This work builds on recent neuroimaging research aimed at distinguishing the quantifier classes identified by van Benthem in terms of the neural resources they exploit. For example, McMillan and colleagues [83], in an fMRI study, show that during verification all quantified sentences recruit the right inferior parietal cortex associated with numerosity, but only proportional quantifiers recruit the prefrontal cortex, which is associated with executive resources such as working memory. These findings were later strengthened by evidence on quantifier comprehension in patients with focal neurodegenerative disease ([84]; see [67] for a survey of related results). Moreover, Zajenkowski and colleagues [140] compares the processing of natural language quantifiers in a group of patients with schizophrenia and a healthy control group. In both groups, the difficulty of the quantifiers was consistent with computational predictions. In general, patients with schizophrenia had longer reaction times. Their performance differed in accuracy only on proportional quantifiers, however, confirming the predicted qualitative increase in difficulty for quantifiers which require memory, and explainable in terms of the diminished executive control in schizophrenics.

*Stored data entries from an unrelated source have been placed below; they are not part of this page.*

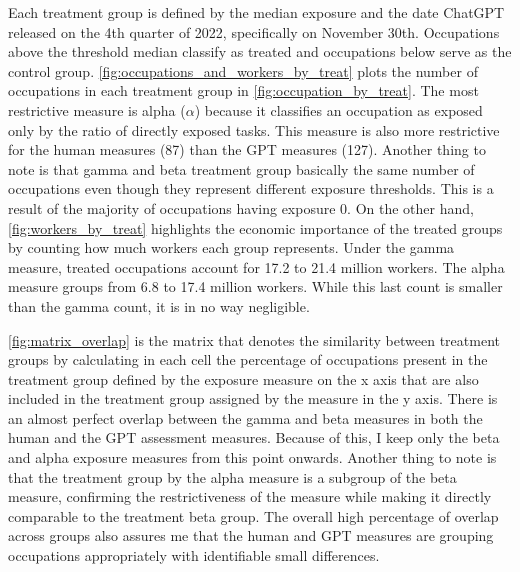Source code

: Each treatment group is defined by the median exposure and the date ChatGPT released on the 4th quarter of 2022, specifically on  November 30th. Occupations above the threshold median classify as treated and occupations below serve as the control group. \cref{fig:occupations_and_workers_by_treat} plots the number of occupations in each treatment group in \cref{fig:occupation_by_treat}. The most restrictive measure is alpha ($\alpha$) because it classifies an occupation as exposed only by the ratio of directly exposed tasks. This measure is also more restrictive for the human measures (87) than the GPT measures (127). Another thing to note is that gamma and beta treatment group basically the same number of occupations even though they represent different exposure thresholds. This is a result of the majority of occupations having exposure 0. On the other hand, \cref{fig:workers_by_treat} highlights the economic importance of the treated groups by counting how much workers each group represents. Under the gamma measure, treated occupations account for 17.2 to 21.4 million workers. The alpha measure groups from 6.8 to 17.4 million workers. While this last count is smaller than the gamma count, it is in no way negligible.

\cref{fig:matrix_overlap} is the matrix that denotes the similarity between treatment groups by calculating in each cell the percentage of occupations present in the treatment group defined by the exposure measure on the x axis that are also included in the treatment group assigned by the measure in the y axis. There is an almost perfect overlap between the gamma and beta measures in both the human and the GPT assessment measures. Because of this, I keep only the beta and alpha exposure measures from this point onwards. Another thing to note is that the treatment group by the alpha measure is a subgroup of the beta measure, confirming the restrictiveness of the measure while making it directly comparable to the treatment beta group. The overall high percentage of overlap across groups also assures me that the human and GPT measures are grouping occupations appropriately with identifiable small differences.

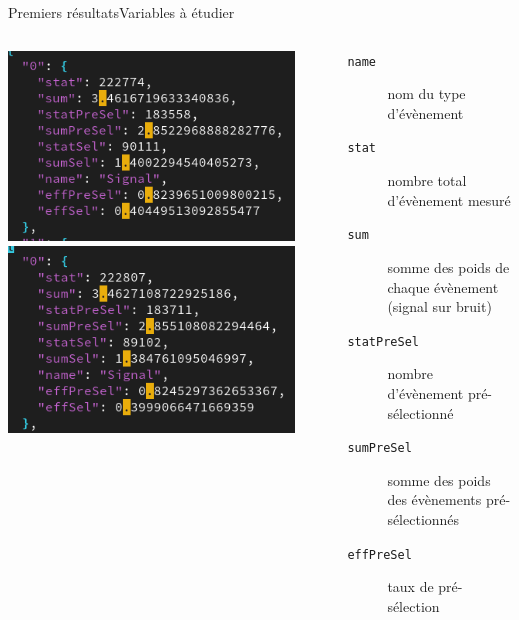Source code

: \documentclass[9pt]{beamer}
\begin{document}
\begin{frame}{Premiers résultats}{Variables à étudier}

	\begin{columns}
    
        \begin{column}{0.3\textwidth}
			\includegraphics[width=0.9\textwidth]{../img/stats_bb_original_run1_run1.png} 
			\includegraphics[width=0.9\textwidth]{../img/stats_bb_original_run2_run1.png}
        \end{column}
        
		\begin{column}{0.65\textwidth}
			\begin{description}
				\item[\texttt{name}] nom du type d'évènement
				\item[\texttt{stat}] nombre total d'évènement mesuré
				\item[\texttt{sum}] somme des poids de chaque évènement (signal sur bruit)
				\item[\texttt{statPreSel}] nombre d'évènement pré-sélectionné
				\item[\texttt{sumPreSel}] somme des poids des évènements pré-sélectionnés
				\item[\texttt{effPreSel}] taux de pré-sélection
				

\end{description}
\end{column}
\end{columns}
\end{frame}
\end{document}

In the next step, Szymanik [122] studied the computational complexity of multi-quantifier sentences. It turns out that there is a computational dichotomy between different readings of reciprocal sentences, for example between the following:

  1. (2)

    Most of the parliament members refer indirectly to each other.

  2. (3)

    Boston pitchers were sitting alongside each other.

While the first sentence is usually given an intractable NP-hard reading in which all pairs of parliament members need to be checked, the second one is interpreted by a PTIME-computable formula. This motivates the conjecture that listeners are more likely to assign readings that are simpler to compute. The psychological plausibility of this conjecture is still awaiting further investigation; however, there are already some interesting early results [104].

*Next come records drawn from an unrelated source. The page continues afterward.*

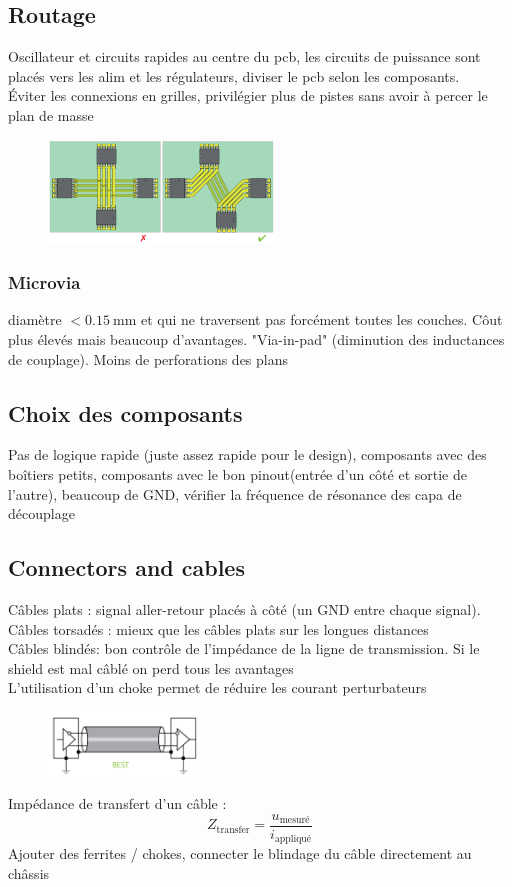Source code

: \documentclass[resume]{subfiles}
\begin{document}
\begin{multicols}{3}
\subsection{Routage}
Oscillateur et circuits rapides au centre du pcb, les circuits de puissance sont placés vers les alim et les régulateurs, diviser le pcb selon les composants.\\
Éviter les connexions en grilles, privilégier plus de pistes sans avoir à percer le plan de masse
\begin{figure}[H]
\centering
\includegraphics[width=6.00cm]{img_28.png}
\end{figure}
\subsubsection{Microvia}
diamètre $<\SI{0.15}{\milli\meter}$ et qui ne traversent pas forcément toutes les couches. Côut plus élevés mais beaucoup d'avantages. "Via-in-pad" (diminution des inductances de couplage). Moins de perforations des plans
\subsection{Choix des composants}
Pas de logique rapide (juste assez rapide pour le design), composants avec des boîtiers petits, composants avec le bon pinout(entrée d'un côté et sortie de l'autre), beaucoup de GND, vérifier la fréquence de résonance des capa de découplage

\subsection{Connectors and cables}
Câbles plats : signal aller-retour placés à côté (un GND entre chaque signal).\\
Câbles torsadés : mieux que les câbles plats sur les longues distances\\
Câbles blindés: bon contrôle de l'impédance de la ligne de transmission. Si le shield est mal câblé on perd tous les avantages\\
L'utilisation d'un choke permet de réduire les courant perturbateurs
\begin{figure}[H]
\centering
\includegraphics[width=4.00cm]{img_29.png}
\end{figure}
Impédance de transfert d'un câble :
$$Z_\text{transfer}=\frac{u_{\text{mesuré}}}{i_{\text{appliqué}}}$$
Ajouter des ferrites / chokes, connecter le blindage du câble directement au châssis

\end{multicols}
\end{document}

Szymanik [122] also asked whether multi-quantifier constructions could be computationally analyzed by extending van Benthem’s framework. Threlkeld and Icard [116] give a positive answer by showing that if two quantifiers are recognizable by finite automata (push-down automata) then their iteration must also be recognizable by a finite automaton (push-down automaton). For instance, there are finite automata which recognize whether the following sentences are true:

  1. (4)

    Some dots and every circle are connected.

  2. (5)

    Every dot and some circles are connected.

This opens the road for further investigations into the delicate interplay between computability, expressibility, and cognitive load (see e.g. [126]).

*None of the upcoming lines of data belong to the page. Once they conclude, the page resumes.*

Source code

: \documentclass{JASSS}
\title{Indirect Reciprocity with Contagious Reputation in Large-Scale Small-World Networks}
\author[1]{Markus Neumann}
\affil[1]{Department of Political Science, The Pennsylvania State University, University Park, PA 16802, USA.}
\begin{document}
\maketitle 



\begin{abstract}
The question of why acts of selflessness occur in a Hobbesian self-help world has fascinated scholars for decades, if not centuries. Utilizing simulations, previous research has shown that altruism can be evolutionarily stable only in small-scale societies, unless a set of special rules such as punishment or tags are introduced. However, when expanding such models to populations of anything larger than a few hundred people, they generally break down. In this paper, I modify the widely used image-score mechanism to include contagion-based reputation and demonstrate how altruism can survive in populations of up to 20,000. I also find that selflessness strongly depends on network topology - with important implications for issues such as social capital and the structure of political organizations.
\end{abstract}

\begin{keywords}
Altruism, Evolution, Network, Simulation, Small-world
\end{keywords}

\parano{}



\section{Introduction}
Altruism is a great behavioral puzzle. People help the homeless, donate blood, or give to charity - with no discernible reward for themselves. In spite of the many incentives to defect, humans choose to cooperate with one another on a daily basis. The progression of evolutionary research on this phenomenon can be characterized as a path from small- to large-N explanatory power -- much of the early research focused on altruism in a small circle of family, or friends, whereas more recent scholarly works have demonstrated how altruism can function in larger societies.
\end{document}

The above results demonstrate how the P-Cognition Thesis can drive experimental practice. Differences in performance, such as in reaction times, can support a computational analysis of the task being performed [123]. Furthermore, one can track the changes in heuristics a single agent employs as the problem space changes [131].

6 The Complexity of Intelligent Interaction

Johan van Benthem begins his “Cognition as Interaction” [10] with a plea to cognitive scientists to move away from their myopic focus on single agents:

It is intelligent social life which often shows truly human cognitive abilities at their best and most admirable. But textbook chapters in cognitive science mostly emphasise the apparatus that is used by single agents: reasoning, perception, memory or learning. And this emphasis becomes even stronger under the influence of neuroscience, as the only obvious thing that can be studied in a hard scientific manner are the brain processes inside individual bodies. Protagoras famously said that “Man is the measure of all things”, and many neuroscientists would even say that it’s just her brain. By contrast, this very brief chapter makes a plea for the irreducibly social side of cognition, as evidenced in the ways in which people communicate and interact. Even in physics, many bodies in interaction can form one new object, such as a Solar system. This is true all the more when we have a meeting of many minds!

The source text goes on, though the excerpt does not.